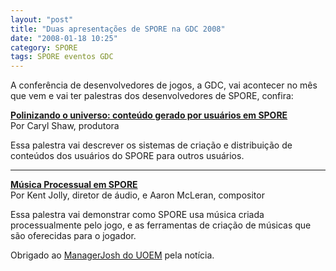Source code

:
 ```yaml
---
layout: "post"
title: "Duas apresentações de SPORE na GDC 2008"
date: "2008-01-18 10:25"
category: SPORE
tags: SPORE eventos GDC
---
```


A conferência de desenvolvedores de jogos, a GDC, vai acontecer no mês que vem e vai ter palestras dos desenvolvedores de SPORE, confira:

**[Polinizando o universo: conteúdo gerado por usuários em SPORE](https://www.cmpevents.com/GD08/a.asp?option=C&V=11&SessID=6238)**  
Por Caryl Shaw, produtora

Essa palestra vai descrever os sistemas de criação e distribuição de conteúdos dos usuários do SPORE para outros usuários.

---

**[Música Processual em SPORE](https://www.cmpevents.com/GD08/a.asp?option=C&V=11&SessID=6426)**  
Por Kent Jolly, diretor de áudio, e Aaron McLeran, compositor

Essa palestra vai demonstrar como SPORE usa música criada processualmente pelo jogo, e as ferramentas de criação de músicas que são oferecidas para o jogador.

Obrigado ao [ManagerJosh do UOEM](http://www.uoem.com/) pela notícia.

• WHAT THE TASK REQUIRES
Every line of the records that includes the word "Essa" should be gathered.

• RESPONSE
Essa palestra vai descrever os sistemas de criação e distribuição de conteúdos dos usuários do SPORE para outros usuários.
Essa palestra vai demonstrar como SPORE usa música criada processualmente pelo jogo, e as ferramentas de criação de músicas que são oferecidas para o jogador.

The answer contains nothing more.